Lab 08 — Bitmask Dynamic Programming

Goal

Solve LC 847 — Shortest Path Visiting All Nodes — using bitmask DP over (visited-set, current-node) state. Internalize the recipe: when N ≤ 20-ish and the state involves “subset of which items have been used / visited / assigned”, a bitmask is the state and the transition is a bit OR.

Background Concepts

A bitmask is an integer interpreted as a set: bit k is 1 iff element k is in the set. Set operations:

Union: a | b. Intersection: a & b. Difference: a & ~b. Symmetric difference: a ^ b.
Add element k: a | (1 << k). Remove: a & ~(1 << k). Test: (a >> k) & 1 or a & (1 << k).
Iterate all subsets of mask: s = mask; while s > 0: ...; s = (s - 1) & mask. Iterates 2^popcount(mask) subsets.
Iterate set bits: while mask: k = (mask & -mask).bit_length() - 1; mask &= mask - 1.

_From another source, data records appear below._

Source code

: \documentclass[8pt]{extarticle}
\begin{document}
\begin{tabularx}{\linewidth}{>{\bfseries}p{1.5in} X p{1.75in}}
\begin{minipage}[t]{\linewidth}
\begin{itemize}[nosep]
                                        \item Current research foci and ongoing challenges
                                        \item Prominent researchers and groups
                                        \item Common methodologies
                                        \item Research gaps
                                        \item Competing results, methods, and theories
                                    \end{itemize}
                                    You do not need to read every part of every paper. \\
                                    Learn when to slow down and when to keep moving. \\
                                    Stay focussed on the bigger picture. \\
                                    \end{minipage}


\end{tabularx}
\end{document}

Bitmask DP stores dp[mask][...] indexed by the subset. Useful when N ≤ ~20 (so 2^N ≤ 10⁶) and the state must remember “exactly which subset has been processed”. It generalizes:

TSP-like: dp[mask][i] = min cost path that visited exactly mask, ending at i.
Subset-cover: dp[mask] = min cost to cover mask`` summed over groups.
Assignment problem: dp[mask] = min cost to assign first popcount(mask) people to the jobs in mask``.

For LC 847, we want shortest walk (edges may repeat) visiting all nodes. The state (mask, i) captures “I’ve visited the set mask of nodes (at least once) and I’m currently at node i”. Transitions: from (mask, i), move to any neighbor j, new state (mask | (1 << j), j), cost +1. We want the smallest distance to any state (full_mask, *). BFS suffices since edge cost is 1.

Interview Context

Bitmask DP is a 1-2% problem family but a strong-hire signal when recognized fast. The trigger: N ≤ 20 with a constraint involving subsets. Asked at: Google occasionally, Stripe / Two Sigma, Meta in bar-raiser slot. Common trap is recognizing 2^N · N is feasible at N=15 (~5 × 10⁵) but not at N=25 (~8 × 10⁸).

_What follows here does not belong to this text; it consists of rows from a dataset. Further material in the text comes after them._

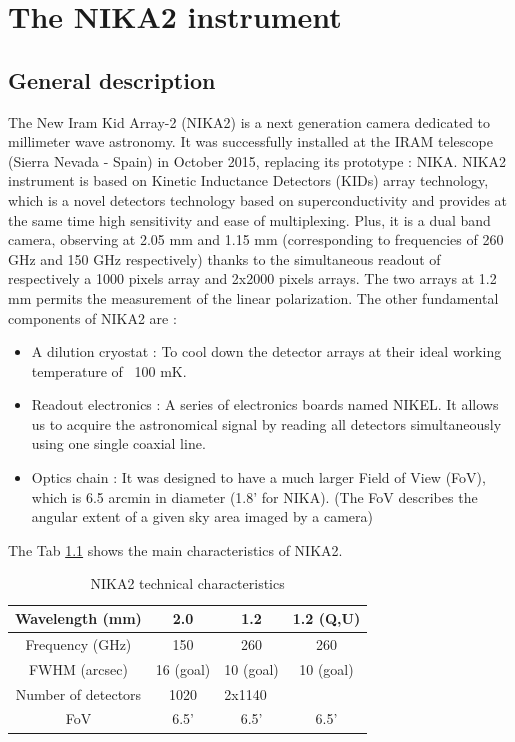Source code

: \documentclass[english,11pt]{report}
\begin{document}

\tableofcontents

\chapter{The NIKA2 instrument}
	\section{General description}
	
The New Iram Kid Array-2 (NIKA2) is a next generation camera dedicated to millimeter wave astronomy. It was successfully installed at the IRAM telescope (Sierra Nevada - Spain) in October 2015, replacing its prototype : NIKA. NIKA2 instrument is based on Kinetic Inductance Detectors (KIDs) array technology, which is a novel detectors technology based on superconductivity and provides at the same time high sensitivity and ease of multiplexing. Plus, it is a dual band camera, observing at 2.05 mm and 1.15 mm (corresponding to frequencies of 260 GHz and 150 GHz respectively) thanks to the simultaneous readout of respectively a 1000 pixels array and 2x2000 pixels arrays. The two arrays at 1.2 mm permits the measurement of the linear polarization. The other fundamental components of NIKA2 are : \\

\begin{itemize}
\item A dilution cryostat : To cool down the detector arrays at their ideal working temperature of ~100 mK.
\item Readout electronics : A series of electronics boards named NIKEL. It allows us to acquire the astronomical signal by reading all detectors simultaneously using one single coaxial line.
\item Optics chain : It was designed to have a much larger Field of View (FoV), which is 6.5 arcmin in diameter (1.8' for NIKA). (The FoV describes the angular extent of a given sky area imaged by a camera) \\
\end{itemize}

The Tab \ref{NIKA2} shows the main characteristics of NIKA2.

 \begin{table}[h!]
\center
\begin{tabular}{|c|c|c|c}
  \hline
Wavelength (mm) & 2.0 & 1.2 & 1.2 (Q,U)  \\
	\hline
 Frequency (GHz) & 150 & 260 & 260 \\
  \hline
 FWHM (arcsec)  & 16 (goal) & 10 (goal) & 10 (goal) \\
  \hline
 Number of detectors & 1020 & \multicolumn{2}{l|}{2x1140}  \\
 \hline
 FoV  & 6.5' & 6.5' & 6.5' \\
  \hline
\end{tabular} 

\caption{NIKA2 technical characteristics}
 \label{NIKA2}
\end{table}
\end{document}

Problem Statement (LC 847)

Given an undirected, connected graph of N nodes labeled 0..N-1 as adjacency lists, return the length of the shortest path that visits every node. You may start and stop at any node, may revisit nodes and edges.

Constraints

1 ≤ N ≤ 12
0 ≤ graph[i].length < N
Graph is connected.

Clarifying Questions

Length = number of edges (not nodes)? (Yes — number of edges traversed.)
Are self-loops possible? (No.)
May the path start and end at different nodes? (Yes.)
Is the graph guaranteed connected? (Yes — answer always finite.)

Examples

graph = [[1, 2, 3], [0], [0], [0]]
       (star with center 0, leaves 1, 2, 3)
shortest path visiting all = 4 (e.g., 1 → 0 → 2 → 0 → 3)

graph = [[1], [0, 2, 4], [1, 3, 4], [2], [1, 2]]
shortest = 4

Initial Brute Force

DFS / backtracking from every starting node, exploring all walks up to some bounded length. Without memoization, walks can be exponential in length even for small graphs. A timeout and a hand-tuned bound make this brittle.

Brute Force Complexity

Unbounded (or exponential with bound). Practically TLE for any non-trivial test.

Optimization Path

The state space is (mask, current_node) with mask ∈ [0, 2^N) and current_node ∈ [0, N). Total states: N · 2^N. For N=12: 12 · 4096 = 49152. Each state has ≤ N-1 outgoing transitions; total edges: N² · 2^N ≈ 6 × 10⁵. Trivially feasible.

Since edge weights are 1, BFS over the state graph from all starting states {(1 << i, i) : i ∈ [0, N)} (all “I’ve visited just myself” states) gives the shortest distance to each state. Stop when we dequeue a state with mask = (1 << N) - 1.

Final Expected Approach

full = (1 << N) - 1.
Initialize a queue with all (mask=1<<i, node=i) for i ∈ [0, N).
seen[(mask, node)] initialized for those starts.
BFS: pop (mask, u); for each neighbor v, new_mask = mask | (1 << v); if (new_mask, v) unseen, enqueue with dist+1.
First time a state with mask == full is dequeued, return its distance.

Data Structures Used

deque for BFS frontier.
2D seen of shape [2^N][N] (boolean) or a set.
Distance tracked alongside state in the queue (dist+1 per step).

Correctness Argument

The state graph is a directed graph on N · 2^N states; an edge (mask, u) → (mask | (1 << v), v) exists iff v is a graph neighbor of u. A walk in the original graph that visits all N nodes corresponds to a path in the state graph from some (1<<i, i) to some (full, j). Edge costs are 1 (one edge traversed per state-graph edge). Therefore shortest walk = shortest path in state graph from the start set to any final state, computed by multi-source BFS.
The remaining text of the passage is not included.